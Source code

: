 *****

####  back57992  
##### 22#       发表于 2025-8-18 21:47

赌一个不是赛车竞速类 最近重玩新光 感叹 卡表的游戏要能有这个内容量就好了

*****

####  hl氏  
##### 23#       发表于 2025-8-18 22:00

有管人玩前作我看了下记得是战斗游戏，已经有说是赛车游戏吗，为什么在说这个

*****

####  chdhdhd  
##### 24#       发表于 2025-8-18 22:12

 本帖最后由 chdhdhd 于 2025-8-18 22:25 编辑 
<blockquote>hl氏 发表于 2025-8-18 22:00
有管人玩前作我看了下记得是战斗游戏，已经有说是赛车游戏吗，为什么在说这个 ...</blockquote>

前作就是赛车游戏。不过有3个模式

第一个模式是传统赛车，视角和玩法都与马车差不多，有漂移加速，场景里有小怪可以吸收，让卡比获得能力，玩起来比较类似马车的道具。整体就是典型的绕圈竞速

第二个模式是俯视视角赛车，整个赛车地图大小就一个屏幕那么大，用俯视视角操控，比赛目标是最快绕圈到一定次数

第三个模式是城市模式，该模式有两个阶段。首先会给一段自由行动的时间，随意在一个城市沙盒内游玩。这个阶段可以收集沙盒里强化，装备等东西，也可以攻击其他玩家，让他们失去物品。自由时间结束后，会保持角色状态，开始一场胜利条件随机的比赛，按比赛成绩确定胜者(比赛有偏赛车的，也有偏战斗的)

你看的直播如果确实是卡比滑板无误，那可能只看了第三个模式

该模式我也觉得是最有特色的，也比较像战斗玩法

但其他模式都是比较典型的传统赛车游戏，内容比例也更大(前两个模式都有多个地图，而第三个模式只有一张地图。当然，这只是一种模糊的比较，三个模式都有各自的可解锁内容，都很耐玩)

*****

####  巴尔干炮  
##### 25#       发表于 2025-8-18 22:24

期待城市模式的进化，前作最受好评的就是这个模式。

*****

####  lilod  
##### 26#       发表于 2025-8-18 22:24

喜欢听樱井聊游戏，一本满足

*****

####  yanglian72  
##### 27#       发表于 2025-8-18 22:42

────────────────────────────────────────

▶ _Task prompt_: Every line from the top of the material above through the line holding "该模式我也觉得是最有特色的，也比较像战斗玩法" should be reproduced word for word, and nothing beyond it.

▶ _Reply to the exercise_:
Source code

: *****

####  back57992  
##### 22#       发表于 2025-8-18 21:47

赌一个不是赛车竞速类 最近重玩新光 感叹 卡表的游戏要能有这个内容量就好了

*****

####  hl氏  
##### 23#       发表于 2025-8-18 22:00

有管人玩前作我看了下记得是战斗游戏，已经有说是赛车游戏吗，为什么在说这个

*****

####  chdhdhd  
##### 24#       发表于 2025-8-18 22:12

 本帖最后由 chdhdhd 于 2025-8-18 22:25 编辑 
<blockquote>hl氏 发表于 2025-8-18 22:00
有管人玩前作我看了下记得是战斗游戏，已经有说是赛车游戏吗，为什么在说这个 ...</blockquote>

前作就是赛车游戏。不过有3个模式

第一个模式是传统赛车，视角和玩法都与马车差不多，有漂移加速，场景里有小怪可以吸收，让卡比获得能力，玩起来比较类似马车的道具。整体就是典型的绕圈竞速

第二个模式是俯视视角赛车，整个赛车地图大小就一个屏幕那么大，用俯视视角操控，比赛目标是最快绕圈到一定次数

第三个模式是城市模式，该模式有两个阶段。首先会给一段自由行动的时间，随意在一个城市沙盒内游玩。这个阶段可以收集沙盒里强化，装备等东西，也可以攻击其他玩家，让他们失去物品。自由时间结束后，会保持角色状态，开始一场胜利条件随机的比赛，按比赛成绩确定胜者(比赛有偏赛车的，也有偏战斗的)

你看的直播如果确实是卡比滑板无误，那可能只看了第三个模式

该模式我也觉得是最有特色的，也比较像战斗玩法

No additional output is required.